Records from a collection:
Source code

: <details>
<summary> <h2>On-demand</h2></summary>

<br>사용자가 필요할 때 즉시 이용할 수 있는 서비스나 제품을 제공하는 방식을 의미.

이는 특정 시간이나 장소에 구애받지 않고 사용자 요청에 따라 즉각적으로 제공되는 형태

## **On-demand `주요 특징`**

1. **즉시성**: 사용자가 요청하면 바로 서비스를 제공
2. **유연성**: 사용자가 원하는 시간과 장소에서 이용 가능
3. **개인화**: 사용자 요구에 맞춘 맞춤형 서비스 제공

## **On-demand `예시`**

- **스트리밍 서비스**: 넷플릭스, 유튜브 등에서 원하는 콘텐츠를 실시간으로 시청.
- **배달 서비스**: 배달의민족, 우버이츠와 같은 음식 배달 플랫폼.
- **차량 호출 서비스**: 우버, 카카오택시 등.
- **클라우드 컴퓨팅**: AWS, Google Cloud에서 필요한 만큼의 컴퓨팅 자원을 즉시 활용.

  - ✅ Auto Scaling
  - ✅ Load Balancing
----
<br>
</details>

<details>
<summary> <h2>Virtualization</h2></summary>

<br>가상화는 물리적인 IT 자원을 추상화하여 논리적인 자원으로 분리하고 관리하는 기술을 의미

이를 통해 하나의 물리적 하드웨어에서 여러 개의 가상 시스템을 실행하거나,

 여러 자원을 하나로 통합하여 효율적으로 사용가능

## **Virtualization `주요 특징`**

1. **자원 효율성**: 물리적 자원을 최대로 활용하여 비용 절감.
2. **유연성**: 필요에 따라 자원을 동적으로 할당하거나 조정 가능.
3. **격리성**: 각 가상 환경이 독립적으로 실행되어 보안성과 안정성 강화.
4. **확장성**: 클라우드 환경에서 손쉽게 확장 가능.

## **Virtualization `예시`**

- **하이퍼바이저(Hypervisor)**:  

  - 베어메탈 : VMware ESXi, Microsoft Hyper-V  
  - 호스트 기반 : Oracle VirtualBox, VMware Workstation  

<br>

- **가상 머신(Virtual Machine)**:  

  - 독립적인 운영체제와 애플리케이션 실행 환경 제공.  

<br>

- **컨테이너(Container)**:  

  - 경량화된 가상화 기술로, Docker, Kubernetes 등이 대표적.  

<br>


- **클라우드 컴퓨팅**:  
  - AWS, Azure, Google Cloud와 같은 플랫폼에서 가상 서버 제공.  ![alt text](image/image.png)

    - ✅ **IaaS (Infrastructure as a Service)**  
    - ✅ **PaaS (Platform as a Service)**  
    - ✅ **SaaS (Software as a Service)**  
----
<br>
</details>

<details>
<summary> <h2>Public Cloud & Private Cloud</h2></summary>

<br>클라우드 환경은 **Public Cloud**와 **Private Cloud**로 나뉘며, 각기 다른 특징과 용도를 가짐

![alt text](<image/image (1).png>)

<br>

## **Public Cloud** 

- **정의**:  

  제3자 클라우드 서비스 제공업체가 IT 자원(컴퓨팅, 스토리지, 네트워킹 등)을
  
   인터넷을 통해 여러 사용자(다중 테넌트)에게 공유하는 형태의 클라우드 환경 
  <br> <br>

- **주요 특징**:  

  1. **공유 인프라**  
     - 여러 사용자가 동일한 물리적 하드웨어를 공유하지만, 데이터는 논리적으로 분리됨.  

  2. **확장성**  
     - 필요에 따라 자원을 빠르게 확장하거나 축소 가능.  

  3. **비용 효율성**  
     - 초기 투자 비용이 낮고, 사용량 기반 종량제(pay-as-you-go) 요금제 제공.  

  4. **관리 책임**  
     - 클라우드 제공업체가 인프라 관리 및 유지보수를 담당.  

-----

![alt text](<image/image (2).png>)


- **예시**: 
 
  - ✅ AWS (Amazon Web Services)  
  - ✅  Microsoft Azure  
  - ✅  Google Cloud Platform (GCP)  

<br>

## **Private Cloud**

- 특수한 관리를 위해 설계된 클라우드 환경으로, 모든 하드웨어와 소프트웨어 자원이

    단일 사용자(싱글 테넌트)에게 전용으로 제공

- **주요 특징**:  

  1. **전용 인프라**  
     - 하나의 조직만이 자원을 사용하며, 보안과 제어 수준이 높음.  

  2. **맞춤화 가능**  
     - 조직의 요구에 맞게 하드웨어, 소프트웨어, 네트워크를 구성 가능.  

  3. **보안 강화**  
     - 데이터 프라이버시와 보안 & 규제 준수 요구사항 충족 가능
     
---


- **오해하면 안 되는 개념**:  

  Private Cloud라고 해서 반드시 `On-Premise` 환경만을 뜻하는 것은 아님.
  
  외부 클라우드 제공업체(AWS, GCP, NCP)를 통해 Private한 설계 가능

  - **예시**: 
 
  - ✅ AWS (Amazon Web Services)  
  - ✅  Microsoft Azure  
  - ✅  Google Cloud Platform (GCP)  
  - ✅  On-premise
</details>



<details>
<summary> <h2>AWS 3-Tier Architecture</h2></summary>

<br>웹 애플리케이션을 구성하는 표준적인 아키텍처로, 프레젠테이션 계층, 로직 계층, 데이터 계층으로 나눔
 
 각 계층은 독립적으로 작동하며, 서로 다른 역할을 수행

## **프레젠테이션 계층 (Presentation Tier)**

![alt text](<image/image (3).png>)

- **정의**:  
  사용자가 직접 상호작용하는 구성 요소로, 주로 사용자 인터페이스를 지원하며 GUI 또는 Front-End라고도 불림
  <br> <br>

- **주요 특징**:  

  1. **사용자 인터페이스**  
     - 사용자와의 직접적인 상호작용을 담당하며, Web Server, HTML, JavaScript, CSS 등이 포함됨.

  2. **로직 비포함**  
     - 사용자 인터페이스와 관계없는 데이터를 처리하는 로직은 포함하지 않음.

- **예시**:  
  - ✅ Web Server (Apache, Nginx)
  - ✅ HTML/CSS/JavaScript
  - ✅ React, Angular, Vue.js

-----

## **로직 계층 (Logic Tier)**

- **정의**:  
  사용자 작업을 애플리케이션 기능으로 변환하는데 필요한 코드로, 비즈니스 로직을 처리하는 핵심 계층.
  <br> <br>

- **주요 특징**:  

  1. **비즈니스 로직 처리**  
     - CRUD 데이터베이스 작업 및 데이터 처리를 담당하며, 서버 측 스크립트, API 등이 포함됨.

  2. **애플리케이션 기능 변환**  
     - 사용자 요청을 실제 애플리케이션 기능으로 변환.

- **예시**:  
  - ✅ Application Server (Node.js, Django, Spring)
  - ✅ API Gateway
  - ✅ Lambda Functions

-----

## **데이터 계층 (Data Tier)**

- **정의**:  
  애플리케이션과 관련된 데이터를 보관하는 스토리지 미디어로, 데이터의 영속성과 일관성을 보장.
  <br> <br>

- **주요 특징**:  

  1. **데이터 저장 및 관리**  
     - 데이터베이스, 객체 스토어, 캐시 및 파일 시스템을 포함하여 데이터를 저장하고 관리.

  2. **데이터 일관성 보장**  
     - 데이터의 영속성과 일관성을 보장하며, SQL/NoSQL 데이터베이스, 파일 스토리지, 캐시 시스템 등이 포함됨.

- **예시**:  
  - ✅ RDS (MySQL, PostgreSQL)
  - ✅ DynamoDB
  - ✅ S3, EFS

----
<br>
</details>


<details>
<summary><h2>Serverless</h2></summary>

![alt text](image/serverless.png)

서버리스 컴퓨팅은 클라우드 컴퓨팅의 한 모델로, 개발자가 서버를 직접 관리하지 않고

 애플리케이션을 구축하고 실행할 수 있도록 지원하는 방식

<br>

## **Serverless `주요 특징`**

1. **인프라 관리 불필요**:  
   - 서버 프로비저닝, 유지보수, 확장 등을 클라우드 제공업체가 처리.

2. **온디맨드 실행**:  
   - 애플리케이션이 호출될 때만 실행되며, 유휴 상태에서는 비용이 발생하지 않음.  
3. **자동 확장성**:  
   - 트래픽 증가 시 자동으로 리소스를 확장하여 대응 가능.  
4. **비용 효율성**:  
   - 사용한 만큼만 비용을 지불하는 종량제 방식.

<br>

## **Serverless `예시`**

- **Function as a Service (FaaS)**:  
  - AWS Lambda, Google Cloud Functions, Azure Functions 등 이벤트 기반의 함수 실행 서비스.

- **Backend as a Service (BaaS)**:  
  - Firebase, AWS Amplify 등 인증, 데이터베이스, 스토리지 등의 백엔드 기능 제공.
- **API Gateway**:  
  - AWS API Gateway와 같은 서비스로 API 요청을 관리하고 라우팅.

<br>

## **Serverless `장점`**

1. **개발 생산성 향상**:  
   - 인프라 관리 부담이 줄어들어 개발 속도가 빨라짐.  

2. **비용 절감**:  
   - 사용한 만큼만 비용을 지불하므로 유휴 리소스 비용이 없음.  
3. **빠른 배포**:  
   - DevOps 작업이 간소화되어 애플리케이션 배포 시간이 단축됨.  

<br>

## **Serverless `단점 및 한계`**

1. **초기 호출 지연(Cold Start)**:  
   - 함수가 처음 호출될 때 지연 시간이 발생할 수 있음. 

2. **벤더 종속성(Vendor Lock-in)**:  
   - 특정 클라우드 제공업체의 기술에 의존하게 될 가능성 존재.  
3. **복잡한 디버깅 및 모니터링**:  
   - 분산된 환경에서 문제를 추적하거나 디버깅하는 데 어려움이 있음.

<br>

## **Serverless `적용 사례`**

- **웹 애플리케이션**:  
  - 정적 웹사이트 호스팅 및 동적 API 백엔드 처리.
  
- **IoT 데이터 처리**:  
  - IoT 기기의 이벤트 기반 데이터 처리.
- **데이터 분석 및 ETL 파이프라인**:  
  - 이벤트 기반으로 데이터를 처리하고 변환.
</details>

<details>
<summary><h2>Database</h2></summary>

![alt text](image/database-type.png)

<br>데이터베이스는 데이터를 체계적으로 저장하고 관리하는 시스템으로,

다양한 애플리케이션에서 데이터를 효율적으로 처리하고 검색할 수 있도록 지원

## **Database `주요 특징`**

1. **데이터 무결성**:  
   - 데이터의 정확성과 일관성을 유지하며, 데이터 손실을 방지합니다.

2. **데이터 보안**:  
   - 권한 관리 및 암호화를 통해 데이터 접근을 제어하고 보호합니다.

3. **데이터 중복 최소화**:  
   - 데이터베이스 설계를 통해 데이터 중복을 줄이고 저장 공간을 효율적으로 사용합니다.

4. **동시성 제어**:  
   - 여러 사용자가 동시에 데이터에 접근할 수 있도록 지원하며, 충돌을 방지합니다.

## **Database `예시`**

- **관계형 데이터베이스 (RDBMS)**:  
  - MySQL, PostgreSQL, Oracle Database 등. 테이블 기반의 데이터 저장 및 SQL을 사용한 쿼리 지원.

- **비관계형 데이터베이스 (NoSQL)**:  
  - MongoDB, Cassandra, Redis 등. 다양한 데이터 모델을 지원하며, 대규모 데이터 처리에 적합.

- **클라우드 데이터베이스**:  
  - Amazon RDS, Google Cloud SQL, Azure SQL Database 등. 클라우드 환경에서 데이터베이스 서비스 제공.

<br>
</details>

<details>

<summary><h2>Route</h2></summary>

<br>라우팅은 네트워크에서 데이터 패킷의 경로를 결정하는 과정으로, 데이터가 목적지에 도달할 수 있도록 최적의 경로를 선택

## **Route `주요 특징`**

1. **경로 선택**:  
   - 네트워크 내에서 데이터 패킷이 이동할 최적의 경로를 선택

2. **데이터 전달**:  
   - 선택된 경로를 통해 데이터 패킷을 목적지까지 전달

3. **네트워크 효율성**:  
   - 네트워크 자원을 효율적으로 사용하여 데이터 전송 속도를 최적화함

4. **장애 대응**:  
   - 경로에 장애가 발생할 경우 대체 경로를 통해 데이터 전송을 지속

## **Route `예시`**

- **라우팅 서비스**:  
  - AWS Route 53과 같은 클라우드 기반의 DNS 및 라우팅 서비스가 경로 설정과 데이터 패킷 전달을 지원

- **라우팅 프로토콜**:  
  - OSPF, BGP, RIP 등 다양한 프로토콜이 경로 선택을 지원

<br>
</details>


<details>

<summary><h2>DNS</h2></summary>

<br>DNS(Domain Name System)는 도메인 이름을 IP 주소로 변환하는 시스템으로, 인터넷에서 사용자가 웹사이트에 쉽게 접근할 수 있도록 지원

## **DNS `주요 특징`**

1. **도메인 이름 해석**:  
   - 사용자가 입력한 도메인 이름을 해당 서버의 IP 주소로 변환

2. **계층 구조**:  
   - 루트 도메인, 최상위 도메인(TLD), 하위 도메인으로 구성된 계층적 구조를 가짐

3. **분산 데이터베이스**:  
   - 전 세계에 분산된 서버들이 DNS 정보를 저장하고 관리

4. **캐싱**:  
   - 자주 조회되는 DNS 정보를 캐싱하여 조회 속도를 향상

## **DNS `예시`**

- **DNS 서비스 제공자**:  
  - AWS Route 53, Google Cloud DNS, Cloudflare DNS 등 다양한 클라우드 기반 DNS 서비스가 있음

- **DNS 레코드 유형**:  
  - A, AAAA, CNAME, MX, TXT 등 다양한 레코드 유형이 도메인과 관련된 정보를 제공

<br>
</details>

What to work on: Work through the entries, filtering for the string "Route", and copy each line that holds it.

Solution to this exercise:
<summary><h2>Route</h2></summary>
## **Route `주요 특징`**
## **Route `예시`**
  - AWS Route 53과 같은 클라우드 기반의 DNS 및 라우팅 서비스가 경로 설정과 데이터 패킷 전달을 지원
  - AWS Route 53, Google Cloud DNS, Cloudflare DNS 등 다양한 클라우드 기반 DNS 서비스가 있음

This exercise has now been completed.